Data shown>

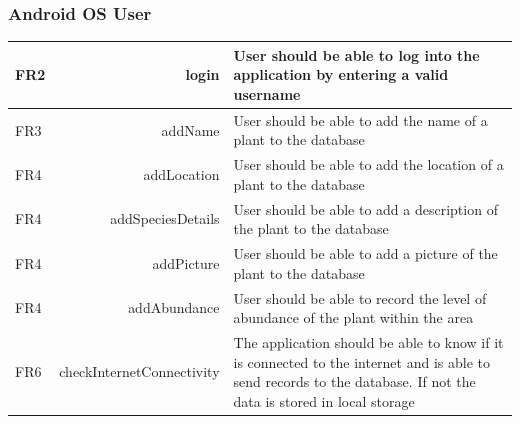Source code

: 	\subsubsection{Android OS User}
	\begin{tabular}{| l  r | p{10cm} |}
		\hline
		FR2 & login  & User should be able to log into the application by entering a valid username\\ \hline
		FR3 & addName  & User should be able to add the name of a plant to the database \\ \hline
		FR4 & addLocation  & User should be able to add the location of a plant to the database \\ \hline
		FR4 & addSpeciesDetails  & User should be able to add a description of the plant to the database \\ \hline
		FR4 & addPicture  & User should be able to add a picture of the plant to the database \\ \hline
		FR4 & addAbundance & User should be able to record the level of abundance of the plant within the area \\ \hline
		FR6 & checkInternetConnectivity  & The application should be able to know if it is connected to the internet and is able to send records to the database. If not the data is stored in local storage \\ \hline
	\end{tabular} \\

Task goal>
Everything in the data except the pictures must appear in your answer unchanged.

Answer space>
Source code

: 	\subsubsection{Android OS User}
	\begin{tabular}{| l  r | p{10cm} |}
		\hline
		FR2 & login  & User should be able to log into the application by entering a valid username\\ \hline
		FR3 & addName  & User should be able to add the name of a plant to the database \\ \hline
		FR4 & addLocation  & User should be able to add the location of a plant to the database \\ \hline
		FR4 & addSpeciesDetails  & User should be able to add a description of the plant to the database \\ \hline
		FR4 & addPicture  & User should be able to add a picture of the plant to the database \\ \hline
		FR4 & addAbundance & User should be able to record the level of abundance of the plant within the area \\ \hline
		FR6 & checkInternetConnectivity  & The application should be able to know if it is connected to the internet and is able to send records to the database. If not the data is stored in local storage \\ \hline
	\end{tabular} \\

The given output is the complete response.